Scraping rstudio::conf 2018 Abstracts

Author

Nic Crane

Published

August 22, 2018

RStudio Conference 2019 takes place in January 2019, and this week RStudio put out a call for contributed talks and e-posters. Though I was eager to browse previous years’ abstracts for inspiration, I couldn’t find them all in one place, and so I decided to use one of my favourite R packages, rvest, to do some web scraping to grab the content.

My main aim was to find all of the abstracts for the contributed talks only from 2018.

As this ended up being an unusually long blog post, here’s a table containing links to the videos and abstract for contributed talks. A detailed walk through of the code used to create it can be found below.

As ever, give me a shout on Twitter if you have any comments or questions!

Here’s a walkthrough of the code, and the full list of abstracts.

Getting Started

I found last year’s conference schedule here, which seemed as good a place as any to start. First, I loaded the rvest package and used read_html() (from xml2 which is automatically loaded when you load rvest) to pull the html from the page.

library(rvest)
my_html <- read_html("https://beta.rstudioconnect.com/content/3105/")
my_html
## {xml_document}
## <html xmlns="http://www.w3.org/1999/xhtml">
## [1] <head>\n<meta charset="utf-8">\n<meta http-equiv="Content-Type" cont ...
## [2] <body>\n\n<style type="text/css">\n.main-container {\n  max-width: 9 ...

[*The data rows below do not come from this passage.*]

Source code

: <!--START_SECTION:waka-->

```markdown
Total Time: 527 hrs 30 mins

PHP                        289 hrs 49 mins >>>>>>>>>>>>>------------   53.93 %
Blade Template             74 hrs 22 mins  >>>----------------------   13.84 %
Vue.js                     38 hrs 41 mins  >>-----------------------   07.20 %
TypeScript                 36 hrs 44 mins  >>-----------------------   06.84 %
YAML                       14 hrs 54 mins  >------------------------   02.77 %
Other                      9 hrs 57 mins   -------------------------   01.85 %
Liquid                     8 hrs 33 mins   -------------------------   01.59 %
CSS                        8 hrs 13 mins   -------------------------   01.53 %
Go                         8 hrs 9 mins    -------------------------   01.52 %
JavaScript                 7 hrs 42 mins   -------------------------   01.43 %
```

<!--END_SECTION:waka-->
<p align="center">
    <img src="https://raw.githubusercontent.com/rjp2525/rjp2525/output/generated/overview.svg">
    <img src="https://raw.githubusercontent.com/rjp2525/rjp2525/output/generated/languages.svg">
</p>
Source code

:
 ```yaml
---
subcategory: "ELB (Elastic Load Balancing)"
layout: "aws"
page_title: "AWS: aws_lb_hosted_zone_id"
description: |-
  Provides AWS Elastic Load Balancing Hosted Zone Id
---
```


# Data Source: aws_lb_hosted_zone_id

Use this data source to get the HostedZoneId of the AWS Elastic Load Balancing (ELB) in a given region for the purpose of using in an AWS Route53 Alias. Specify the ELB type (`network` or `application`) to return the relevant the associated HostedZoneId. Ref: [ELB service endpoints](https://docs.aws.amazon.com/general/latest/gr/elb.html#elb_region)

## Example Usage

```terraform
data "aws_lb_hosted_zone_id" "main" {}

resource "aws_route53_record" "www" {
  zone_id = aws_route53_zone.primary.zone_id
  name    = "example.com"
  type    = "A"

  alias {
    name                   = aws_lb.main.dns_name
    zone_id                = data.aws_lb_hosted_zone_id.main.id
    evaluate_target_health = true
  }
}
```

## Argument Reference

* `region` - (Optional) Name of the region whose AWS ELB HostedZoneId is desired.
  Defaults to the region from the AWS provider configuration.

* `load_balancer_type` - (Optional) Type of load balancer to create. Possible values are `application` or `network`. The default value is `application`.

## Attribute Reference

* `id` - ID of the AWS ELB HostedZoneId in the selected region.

The my_html object is an xml document, and to do anything useful with it, I need to work out which components I need. I could do this manually, but it’s much simpler to use Selector Gadget to help me.

Selector Gadget

Selector Gadget is a tool which takes a lot of effort out of webscraping. For an in-depth description, check out this rvest vignette. In short, once Selector Gadget is loaded, I click on any unselected components to pick which ones I need (in green), look at what else is highlighted (in yellow) and then click on these to deselect them (now in red) and carry on selecting and/or deselecting components until only the ones I want are in green or yellow.

Then, I copy the text out of the box, in the case, “.talk-title”. This is the CSS selector needed to grab those components, and I supply this as the css argument to html_nodes(). As I just want the inner text, I pipe the result of this into html_text().

talks <- my_html %>%
  html_nodes(".talk-title") %>%
  html_text()

head(talks)
## [1] "\nTo the Tidyverse and Beyond: Challenges for the Future in Data Science\n\n"
## [2] "\nTo the Tidyverse and Beyond: Challenges for the Future in Data Science\n\n"
## [3] "\nTidy spatial data analysis\n\n"
## [4] "Scaling Shiny apps with async programming"
## [5] "\nRStudio 1.1 new features\n\n"
## [6] "\nThe future of time series and financial analysis in the tidyverse\n\n"

I now repeat this process to get the presenter names. Handily, the CSS selector for these is “.presenter”!

authors <- my_html %>%
  html_nodes(".presenter") %>%
  html_text()

head(authors)
## [1] "Dianne Cook"   "Dianne Cook"   "Edzer Pebesma" "Joe Cheng"
## [5] "Kevin Ushey"   "Davis Vaughan"

Now I’ve got my talks and authors, I’m next going to combine them in a data_frame. Once this is done, I’m also going to tidy them up by removing all the newline characters (“”) from the titles.

library(dplyr)
library(stringr)
schedule <- data_frame(talks, authors) %>%
  mutate(talks = str_remove_all(talks, "\n")) %>%
  distinct()

head(schedule)
## # A tibble: 6 x 2
##   talks                                                        authors
##   <chr>                                                        <chr>
## 1 To the Tidyverse and Beyond: Challenges for the Future in D~ Dianne Cook
## 2 Tidy spatial data analysis                                   Edzer Pebe~
## 3 Scaling Shiny apps with async programming                    Joe Cheng
## 4 RStudio 1.1 new features                                     Kevin Ushey
## 5 The future of time series and financial analysis in the tid~ Davis Vaug~
## 6 Developing robust shiny apps with regression testing         Winston Ch~

Great! So now what? Well, the point of this analysis is to look at the contributed talks, rather than those from invited speakers or RStudio staff, so in the next part of this post, I’m going to be using lots of dplyr joins to remove these!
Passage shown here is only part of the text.